Work to complete: With pictures removed, the data below should be returned exactly.

Data excerpts
= = =
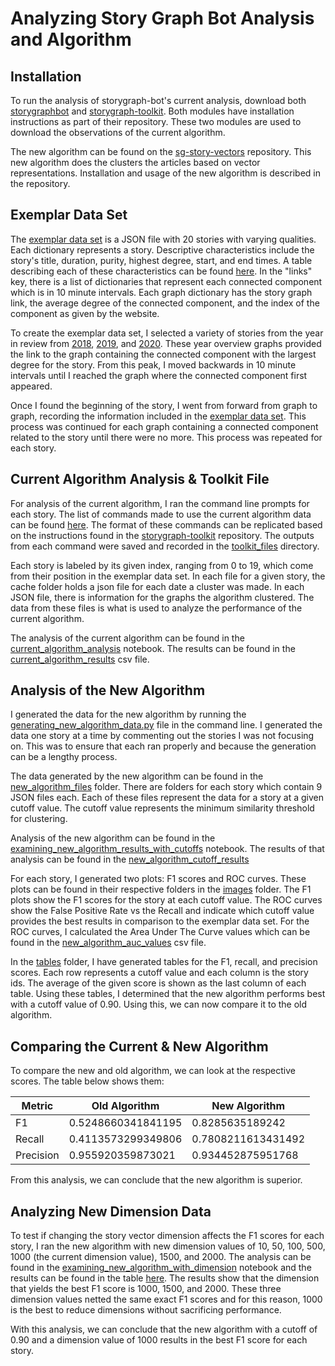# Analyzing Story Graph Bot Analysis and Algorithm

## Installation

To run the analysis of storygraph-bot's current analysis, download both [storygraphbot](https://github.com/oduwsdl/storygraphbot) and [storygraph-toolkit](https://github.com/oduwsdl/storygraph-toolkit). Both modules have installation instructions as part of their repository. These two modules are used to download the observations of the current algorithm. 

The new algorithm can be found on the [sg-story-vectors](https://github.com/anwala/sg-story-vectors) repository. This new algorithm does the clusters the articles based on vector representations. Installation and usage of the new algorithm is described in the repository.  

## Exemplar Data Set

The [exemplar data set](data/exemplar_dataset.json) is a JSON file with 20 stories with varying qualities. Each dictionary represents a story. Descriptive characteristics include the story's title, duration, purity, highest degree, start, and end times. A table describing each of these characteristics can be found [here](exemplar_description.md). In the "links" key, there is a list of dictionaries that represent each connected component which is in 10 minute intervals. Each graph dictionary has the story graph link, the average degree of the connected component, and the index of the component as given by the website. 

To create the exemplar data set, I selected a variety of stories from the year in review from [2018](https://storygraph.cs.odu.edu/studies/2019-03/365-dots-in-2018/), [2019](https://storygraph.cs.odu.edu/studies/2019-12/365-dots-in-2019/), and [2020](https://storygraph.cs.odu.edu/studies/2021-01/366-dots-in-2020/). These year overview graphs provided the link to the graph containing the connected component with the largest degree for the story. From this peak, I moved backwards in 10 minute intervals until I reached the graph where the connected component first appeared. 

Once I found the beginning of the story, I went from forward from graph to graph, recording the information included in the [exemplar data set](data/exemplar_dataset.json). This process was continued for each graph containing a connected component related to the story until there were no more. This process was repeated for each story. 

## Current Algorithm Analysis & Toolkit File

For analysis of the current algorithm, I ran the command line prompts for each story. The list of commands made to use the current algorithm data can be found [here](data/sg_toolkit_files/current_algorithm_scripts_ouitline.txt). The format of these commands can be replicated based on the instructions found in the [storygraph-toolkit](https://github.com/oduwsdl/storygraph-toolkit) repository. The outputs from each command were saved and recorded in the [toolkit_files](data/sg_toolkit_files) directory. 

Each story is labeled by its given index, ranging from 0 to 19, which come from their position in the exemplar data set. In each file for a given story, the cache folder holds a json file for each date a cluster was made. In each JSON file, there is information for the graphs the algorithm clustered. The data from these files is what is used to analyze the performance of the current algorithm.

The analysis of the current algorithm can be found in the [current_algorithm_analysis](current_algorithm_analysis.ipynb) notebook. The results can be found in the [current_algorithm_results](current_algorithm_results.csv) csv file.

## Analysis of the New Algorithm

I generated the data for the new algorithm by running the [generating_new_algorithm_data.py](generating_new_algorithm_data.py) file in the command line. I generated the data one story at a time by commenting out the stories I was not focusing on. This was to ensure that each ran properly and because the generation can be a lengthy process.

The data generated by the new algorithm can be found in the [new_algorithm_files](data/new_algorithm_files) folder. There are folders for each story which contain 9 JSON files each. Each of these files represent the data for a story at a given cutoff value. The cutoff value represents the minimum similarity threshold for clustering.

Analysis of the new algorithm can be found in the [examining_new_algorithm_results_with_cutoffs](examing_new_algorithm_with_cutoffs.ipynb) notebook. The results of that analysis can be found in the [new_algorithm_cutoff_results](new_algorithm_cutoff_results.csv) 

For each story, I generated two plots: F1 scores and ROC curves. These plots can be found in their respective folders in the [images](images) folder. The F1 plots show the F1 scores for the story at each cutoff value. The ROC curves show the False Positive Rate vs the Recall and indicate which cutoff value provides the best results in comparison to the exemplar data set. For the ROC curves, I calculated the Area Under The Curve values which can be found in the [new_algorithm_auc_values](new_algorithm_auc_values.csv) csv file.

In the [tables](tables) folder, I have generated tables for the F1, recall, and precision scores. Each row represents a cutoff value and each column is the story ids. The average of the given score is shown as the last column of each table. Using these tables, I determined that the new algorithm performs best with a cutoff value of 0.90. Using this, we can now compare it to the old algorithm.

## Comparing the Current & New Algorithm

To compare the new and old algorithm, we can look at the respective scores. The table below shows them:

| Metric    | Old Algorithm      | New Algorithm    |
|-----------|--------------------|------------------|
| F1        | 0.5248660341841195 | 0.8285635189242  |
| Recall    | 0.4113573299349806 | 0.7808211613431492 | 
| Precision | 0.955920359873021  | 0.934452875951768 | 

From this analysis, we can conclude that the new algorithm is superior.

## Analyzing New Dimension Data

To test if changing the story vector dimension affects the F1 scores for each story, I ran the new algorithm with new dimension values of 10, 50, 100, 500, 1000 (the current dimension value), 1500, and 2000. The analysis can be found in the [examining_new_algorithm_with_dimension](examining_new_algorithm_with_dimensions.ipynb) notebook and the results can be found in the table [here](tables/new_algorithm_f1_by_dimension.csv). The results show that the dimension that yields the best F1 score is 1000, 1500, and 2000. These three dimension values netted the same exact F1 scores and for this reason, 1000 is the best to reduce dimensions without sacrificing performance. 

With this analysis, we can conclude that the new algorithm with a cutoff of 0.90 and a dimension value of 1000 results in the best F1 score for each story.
= = =
Solution to this exercise:
# Analyzing Story Graph Bot Analysis and Algorithm

## Installation

To run the analysis of storygraph-bot's current analysis, download both [storygraphbot](https://github.com/oduwsdl/storygraphbot) and [storygraph-toolkit](https://github.com/oduwsdl/storygraph-toolkit). Both modules have installation instructions as part of their repository. These two modules are used to download the observations of the current algorithm. 

The new algorithm can be found on the [sg-story-vectors](https://github.com/anwala/sg-story-vectors) repository. This new algorithm does the clusters the articles based on vector representations. Installation and usage of the new algorithm is described in the repository.  

## Exemplar Data Set

The [exemplar data set](data/exemplar_dataset.json) is a JSON file with 20 stories with varying qualities. Each dictionary represents a story. Descriptive characteristics include the story's title, duration, purity, highest degree, start, and end times. A table describing each of these characteristics can be found [here](exemplar_description.md). In the "links" key, there is a list of dictionaries that represent each connected component which is in 10 minute intervals. Each graph dictionary has the story graph link, the average degree of the connected component, and the index of the component as given by the website. 

To create the exemplar data set, I selected a variety of stories from the year in review from [2018](https://storygraph.cs.odu.edu/studies/2019-03/365-dots-in-2018/), [2019](https://storygraph.cs.odu.edu/studies/2019-12/365-dots-in-2019/), and [2020](https://storygraph.cs.odu.edu/studies/2021-01/366-dots-in-2020/). These year overview graphs provided the link to the graph containing the connected component with the largest degree for the story. From this peak, I moved backwards in 10 minute intervals until I reached the graph where the connected component first appeared. 

Once I found the beginning of the story, I went from forward from graph to graph, recording the information included in the [exemplar data set](data/exemplar_dataset.json). This process was continued for each graph containing a connected component related to the story until there were no more. This process was repeated for each story. 

## Current Algorithm Analysis & Toolkit File

For analysis of the current algorithm, I ran the command line prompts for each story. The list of commands made to use the current algorithm data can be found [here](data/sg_toolkit_files/current_algorithm_scripts_ouitline.txt). The format of these commands can be replicated based on the instructions found in the [storygraph-toolkit](https://github.com/oduwsdl/storygraph-toolkit) repository. The outputs from each command were saved and recorded in the [toolkit_files](data/sg_toolkit_files) directory. 

Each story is labeled by its given index, ranging from 0 to 19, which come from their position in the exemplar data set. In each file for a given story, the cache folder holds a json file for each date a cluster was made. In each JSON file, there is information for the graphs the algorithm clustered. The data from these files is what is used to analyze the performance of the current algorithm.

The analysis of the current algorithm can be found in the [current_algorithm_analysis](current_algorithm_analysis.ipynb) notebook. The results can be found in the [current_algorithm_results](current_algorithm_results.csv) csv file.

## Analysis of the New Algorithm

I generated the data for the new algorithm by running the [generating_new_algorithm_data.py](generating_new_algorithm_data.py) file in the command line. I generated the data one story at a time by commenting out the stories I was not focusing on. This was to ensure that each ran properly and because the generation can be a lengthy process.

The data generated by the new algorithm can be found in the [new_algorithm_files](data/new_algorithm_files) folder. There are folders for each story which contain 9 JSON files each. Each of these files represent the data for a story at a given cutoff value. The cutoff value represents the minimum similarity threshold for clustering.

Analysis of the new algorithm can be found in the [examining_new_algorithm_results_with_cutoffs](examing_new_algorithm_with_cutoffs.ipynb) notebook. The results of that analysis can be found in the [new_algorithm_cutoff_results](new_algorithm_cutoff_results.csv) 

For each story, I generated two plots: F1 scores and ROC curves. These plots can be found in their respective folders in the [images](images) folder. The F1 plots show the F1 scores for the story at each cutoff value. The ROC curves show the False Positive Rate vs the Recall and indicate which cutoff value provides the best results in comparison to the exemplar data set. For the ROC curves, I calculated the Area Under The Curve values which can be found in the [new_algorithm_auc_values](new_algorithm_auc_values.csv) csv file.

In the [tables](tables) folder, I have generated tables for the F1, recall, and precision scores. Each row represents a cutoff value and each column is the story ids. The average of the given score is shown as the last column of each table. Using these tables, I determined that the new algorithm performs best with a cutoff value of 0.90. Using this, we can now compare it to the old algorithm.

## Comparing the Current & New Algorithm

To compare the new and old algorithm, we can look at the respective scores. The table below shows them:

| Metric    | Old Algorithm      | New Algorithm    |
|-----------|--------------------|------------------|
| F1        | 0.5248660341841195 | 0.8285635189242  |
| Recall    | 0.4113573299349806 | 0.7808211613431492 | 
| Precision | 0.955920359873021  | 0.934452875951768 | 

From this analysis, we can conclude that the new algorithm is superior.

## Analyzing New Dimension Data

To test if changing the story vector dimension affects the F1 scores for each story, I ran the new algorithm with new dimension values of 10, 50, 100, 500, 1000 (the current dimension value), 1500, and 2000. The analysis can be found in the [examining_new_algorithm_with_dimension](examining_new_algorithm_with_dimensions.ipynb) notebook and the results can be found in the table [here](tables/new_algorithm_f1_by_dimension.csv). The results show that the dimension that yields the best F1 score is 1000, 1500, and 2000. These three dimension values netted the same exact F1 scores and for this reason, 1000 is the best to reduce dimensions without sacrificing performance. 

With this analysis, we can conclude that the new algorithm with a cutoff of 0.90 and a dimension value of 1000 results in the best F1 score for each story.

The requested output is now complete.